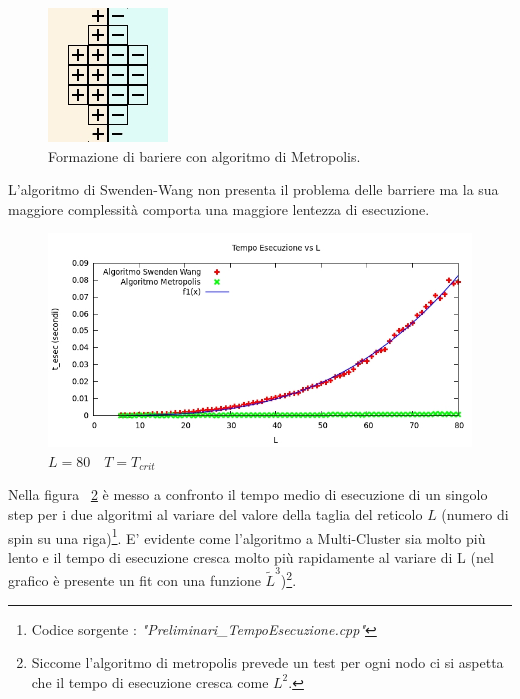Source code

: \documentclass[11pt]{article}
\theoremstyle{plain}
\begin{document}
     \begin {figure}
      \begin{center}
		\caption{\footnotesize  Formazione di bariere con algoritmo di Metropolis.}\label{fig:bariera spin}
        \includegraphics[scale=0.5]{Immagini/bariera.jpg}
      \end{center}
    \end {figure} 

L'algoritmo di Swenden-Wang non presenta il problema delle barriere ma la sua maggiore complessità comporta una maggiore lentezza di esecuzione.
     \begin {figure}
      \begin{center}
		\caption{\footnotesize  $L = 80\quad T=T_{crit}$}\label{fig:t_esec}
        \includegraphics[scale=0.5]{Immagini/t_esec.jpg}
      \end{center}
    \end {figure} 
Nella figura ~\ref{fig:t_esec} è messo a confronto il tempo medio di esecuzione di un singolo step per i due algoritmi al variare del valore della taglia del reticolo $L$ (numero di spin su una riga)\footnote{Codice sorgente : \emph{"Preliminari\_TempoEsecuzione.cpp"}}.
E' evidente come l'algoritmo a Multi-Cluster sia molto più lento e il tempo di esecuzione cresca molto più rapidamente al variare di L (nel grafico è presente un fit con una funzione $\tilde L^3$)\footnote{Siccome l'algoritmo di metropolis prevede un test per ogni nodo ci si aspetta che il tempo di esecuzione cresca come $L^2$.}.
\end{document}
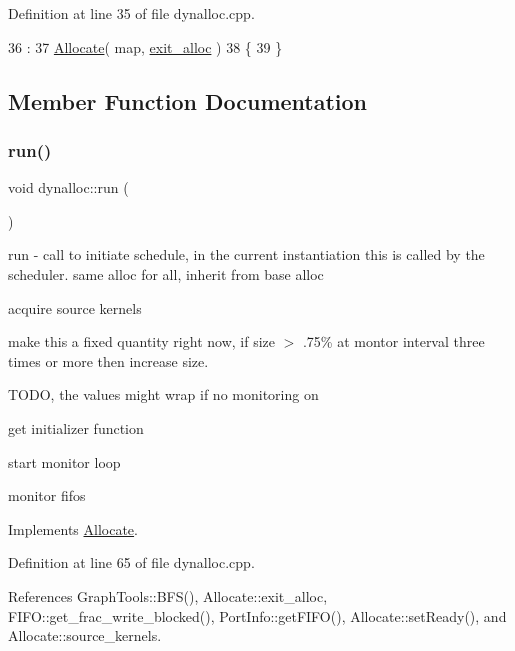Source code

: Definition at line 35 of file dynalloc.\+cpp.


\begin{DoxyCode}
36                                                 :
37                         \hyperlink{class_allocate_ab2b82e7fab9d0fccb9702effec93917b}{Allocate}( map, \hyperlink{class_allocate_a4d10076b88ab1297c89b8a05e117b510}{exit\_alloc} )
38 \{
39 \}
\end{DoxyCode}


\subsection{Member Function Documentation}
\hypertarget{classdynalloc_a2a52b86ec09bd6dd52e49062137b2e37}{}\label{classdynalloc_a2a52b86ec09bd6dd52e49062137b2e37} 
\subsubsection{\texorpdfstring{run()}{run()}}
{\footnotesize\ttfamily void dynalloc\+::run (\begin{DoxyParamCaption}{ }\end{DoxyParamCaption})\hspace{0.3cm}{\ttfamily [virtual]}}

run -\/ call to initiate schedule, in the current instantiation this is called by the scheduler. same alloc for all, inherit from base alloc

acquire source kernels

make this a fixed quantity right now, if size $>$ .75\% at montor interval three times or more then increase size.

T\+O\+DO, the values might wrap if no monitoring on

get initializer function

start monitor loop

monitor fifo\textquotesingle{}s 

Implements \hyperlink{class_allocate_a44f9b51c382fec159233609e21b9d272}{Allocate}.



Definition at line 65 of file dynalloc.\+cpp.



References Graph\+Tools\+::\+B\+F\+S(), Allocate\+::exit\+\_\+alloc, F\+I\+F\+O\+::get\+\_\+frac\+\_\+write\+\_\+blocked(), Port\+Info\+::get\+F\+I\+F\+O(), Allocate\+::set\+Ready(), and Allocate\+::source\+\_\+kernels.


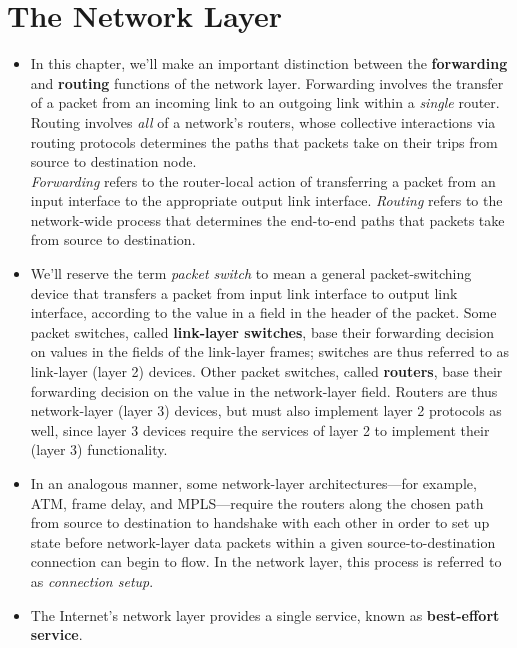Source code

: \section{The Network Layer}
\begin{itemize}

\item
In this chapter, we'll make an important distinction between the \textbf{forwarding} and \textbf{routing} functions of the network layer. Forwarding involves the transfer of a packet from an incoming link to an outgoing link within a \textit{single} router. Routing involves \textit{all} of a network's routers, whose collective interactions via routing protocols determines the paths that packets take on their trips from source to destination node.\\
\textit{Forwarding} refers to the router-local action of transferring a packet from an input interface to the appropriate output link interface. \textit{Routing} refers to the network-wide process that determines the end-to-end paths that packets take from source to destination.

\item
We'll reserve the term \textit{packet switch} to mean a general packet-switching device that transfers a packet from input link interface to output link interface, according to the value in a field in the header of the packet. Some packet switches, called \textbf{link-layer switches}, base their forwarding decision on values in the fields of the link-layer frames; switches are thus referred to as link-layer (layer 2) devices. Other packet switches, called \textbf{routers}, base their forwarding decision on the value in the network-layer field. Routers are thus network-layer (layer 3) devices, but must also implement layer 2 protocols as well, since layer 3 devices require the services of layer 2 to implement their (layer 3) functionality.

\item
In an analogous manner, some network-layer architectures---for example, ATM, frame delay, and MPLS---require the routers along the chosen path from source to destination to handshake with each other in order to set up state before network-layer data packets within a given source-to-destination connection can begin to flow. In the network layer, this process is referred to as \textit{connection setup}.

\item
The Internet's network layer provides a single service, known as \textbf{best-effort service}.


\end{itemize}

*PROBLEM TO WORK ON*:
All lines of the material above should be returned unchanged, but no pictures should be included.

*OUTPUT*:
Source code

: \documentclass[11pt]{article}
\theoremstyle{plain}
\begin{document}
     \begin {figure}
      \begin{center}
		\caption{\footnotesize  Formazione di bariere con algoritmo di Metropolis.}\label{fig:bariera spin}
        \includegraphics[scale=0.5]{Immagini/bariera.jpg}
      \end{center}
    \end {figure} 

L'algoritmo di Swenden-Wang non presenta il problema delle barriere ma la sua maggiore complessità comporta una maggiore lentezza di esecuzione.
     \begin {figure}
      \begin{center}
		\caption{\footnotesize  $L = 80\quad T=T_{crit}$}\label{fig:t_esec}
        \includegraphics[scale=0.5]{Immagini/t_esec.jpg}
      \end{center}
    \end {figure} 
Nella figura ~\ref{fig:t_esec} è messo a confronto il tempo medio di esecuzione di un singolo step per i due algoritmi al variare del valore della taglia del reticolo $L$ (numero di spin su una riga)\footnote{Codice sorgente : \emph{"Preliminari\_TempoEsecuzione.cpp"}}.
E' evidente come l'algoritmo a Multi-Cluster sia molto più lento e il tempo di esecuzione cresca molto più rapidamente al variare di L (nel grafico è presente un fit con una funzione $\tilde L^3$)\footnote{Siccome l'algoritmo di metropolis prevede un test per ogni nodo ci si aspetta che il tempo di esecuzione cresca come $L^2$.}.
\end{document}
Source code

: Definition at line 35 of file dynalloc.\+cpp.


\begin{DoxyCode}
36                                                 :
37                         \hyperlink{class_allocate_ab2b82e7fab9d0fccb9702effec93917b}{Allocate}( map, \hyperlink{class_allocate_a4d10076b88ab1297c89b8a05e117b510}{exit\_alloc} )
38 \{
39 \}
\end{DoxyCode}


\subsection{Member Function Documentation}
\hypertarget{classdynalloc_a2a52b86ec09bd6dd52e49062137b2e37}{}\label{classdynalloc_a2a52b86ec09bd6dd52e49062137b2e37} 
\subsubsection{\texorpdfstring{run()}{run()}}
{\footnotesize\ttfamily void dynalloc\+::run (\begin{DoxyParamCaption}{ }\end{DoxyParamCaption})\hspace{0.3cm}{\ttfamily [virtual]}}

run -\/ call to initiate schedule, in the current instantiation this is called by the scheduler. same alloc for all, inherit from base alloc

acquire source kernels

make this a fixed quantity right now, if size $>$ .75\% at montor interval three times or more then increase size.

T\+O\+DO, the values might wrap if no monitoring on

get initializer function

start monitor loop

monitor fifo\textquotesingle{}s 

Implements \hyperlink{class_allocate_a44f9b51c382fec159233609e21b9d272}{Allocate}.



Definition at line 65 of file dynalloc.\+cpp.



References Graph\+Tools\+::\+B\+F\+S(), Allocate\+::exit\+\_\+alloc, F\+I\+F\+O\+::get\+\_\+frac\+\_\+write\+\_\+blocked(), Port\+Info\+::get\+F\+I\+F\+O(), Allocate\+::set\+Ready(), and Allocate\+::source\+\_\+kernels.


Source code

: \section{The Network Layer}
\begin{itemize}

\item
In this chapter, we'll make an important distinction between the \textbf{forwarding} and \textbf{routing} functions of the network layer. Forwarding involves the transfer of a packet from an incoming link to an outgoing link within a \textit{single} router. Routing involves \textit{all} of a network's routers, whose collective interactions via routing protocols determines the paths that packets take on their trips from source to destination node.\\
\textit{Forwarding} refers to the router-local action of transferring a packet from an input interface to the appropriate output link interface. \textit{Routing} refers to the network-wide process that determines the end-to-end paths that packets take from source to destination.

\item
We'll reserve the term \textit{packet switch} to mean a general packet-switching device that transfers a packet from input link interface to output link interface, according to the value in a field in the header of the packet. Some packet switches, called \textbf{link-layer switches}, base their forwarding decision on values in the fields of the link-layer frames; switches are thus referred to as link-layer (layer 2) devices. Other packet switches, called \textbf{routers}, base their forwarding decision on the value in the network-layer field. Routers are thus network-layer (layer 3) devices, but must also implement layer 2 protocols as well, since layer 3 devices require the services of layer 2 to implement their (layer 3) functionality.

\item
In an analogous manner, some network-layer architectures---for example, ATM, frame delay, and MPLS---require the routers along the chosen path from source to destination to handshake with each other in order to set up state before network-layer data packets within a given source-to-destination connection can begin to flow. In the network layer, this process is referred to as \textit{connection setup}.

\item
The Internet's network layer provides a single service, known as \textbf{best-effort service}.


\end{itemize}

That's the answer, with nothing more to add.